Chinasa was there to catch the deflection when Jerrod Johnson’s pass tipped off Jamie McCoy’s hands, and then he returned it 6 yards for a score. Bryant added a 78-yard punt return TD, and it was 28-7 after Lavine brought back another deflected pass 27 yards for a score.
“It lets us know where our defense is. It lets us know where our offense is. They started out slow but our defense stepped up,” Lavine said. “I guess that opened a lot of eyes.”
Bryant caught five passes for 106 yards and three touchdowns, giving him his second four-TD game of the season.
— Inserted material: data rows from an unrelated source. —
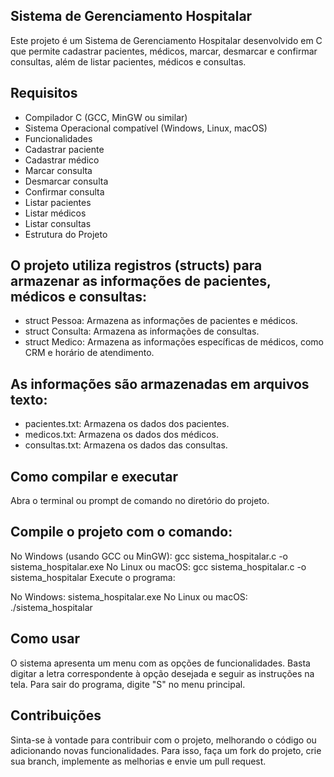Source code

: ## Sistema de Gerenciamento Hospitalar
Este projeto é um Sistema de Gerenciamento Hospitalar desenvolvido em C que permite cadastrar pacientes, médicos, marcar, desmarcar e confirmar consultas, além de listar pacientes, médicos e consultas.

## Requisitos
- Compilador C (GCC, MinGW ou similar)
- Sistema Operacional compatível (Windows, Linux, macOS)
- Funcionalidades
- Cadastrar paciente
- Cadastrar médico
- Marcar consulta
- Desmarcar consulta
- Confirmar consulta
- Listar pacientes
- Listar médicos
- Listar consultas
- Estrutura do Projeto

## O projeto utiliza registros (structs) para armazenar as informações de pacientes, médicos e consultas:

- struct Pessoa: Armazena as informações de pacientes e médicos.
- struct Consulta: Armazena as informações de consultas.
- struct Medico: Armazena as informações específicas de médicos, como CRM e horário de atendimento.

## As informações são armazenadas em arquivos texto:

- pacientes.txt: Armazena os dados dos pacientes.
- medicos.txt: Armazena os dados dos médicos.
- consultas.txt: Armazena os dados das consultas.

## Como compilar e executar
Abra o terminal ou prompt de comando no diretório do projeto.

## Compile o projeto com o comando:

No Windows (usando GCC ou MinGW): gcc sistema_hospitalar.c -o sistema_hospitalar.exe
No Linux ou macOS: gcc sistema_hospitalar.c -o sistema_hospitalar
Execute o programa:

No Windows: sistema_hospitalar.exe
No Linux ou macOS: ./sistema_hospitalar

## Como usar
O sistema apresenta um menu com as opções de funcionalidades. Basta digitar a letra correspondente à opção desejada e seguir as instruções na tela. Para sair do programa, digite "S" no menu principal.

## Contribuições
Sinta-se à vontade para contribuir com o projeto, melhorando o código ou adicionando novas funcionalidades. Para isso, faça um fork do projeto, crie sua branch, implemente as melhorias e envie um pull request.
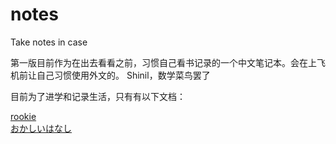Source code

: # notes
 Take notes in case

第一版目前作为在出去看看之前，习惯自己看书记录的一个中文笔记本。会在上飞机前让自己习惯使用外文的。
Shinil，数学菜鸟罢了

目前为了进学和记录生活，只有有以下文档：

[rookie](/入门/rookie.md)  
[おかしいはなし](urouro/okashiihanashi.md)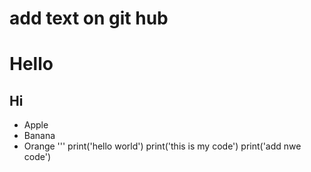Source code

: # add text on git hub
# Hello
## Hi
* Apple
* Banana
* Orange
'''
print('hello world')
print('this is my code')
print('add nwe code')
He capped Oklahoma State’s opening drive of the second half by catching Zac Robinson’s 23-yard pass as he fell out of the end zone to make it 35-7, then added a 19-yard touchdown catch with 12:24 to play to stunt a brief A&M rally and push the lead to 49-21.
His first score came on a 29-yard pass from Robinson.
“He’s just a phenomenal athlete and when the ball is in his hands, he’s very dangerous,” Aggies coach Mike Sherman said. “We knew that coming in.”
Robinson went 13-for-18 for 186 yards with the three passing TDs to Bryant and two rushing touchdowns.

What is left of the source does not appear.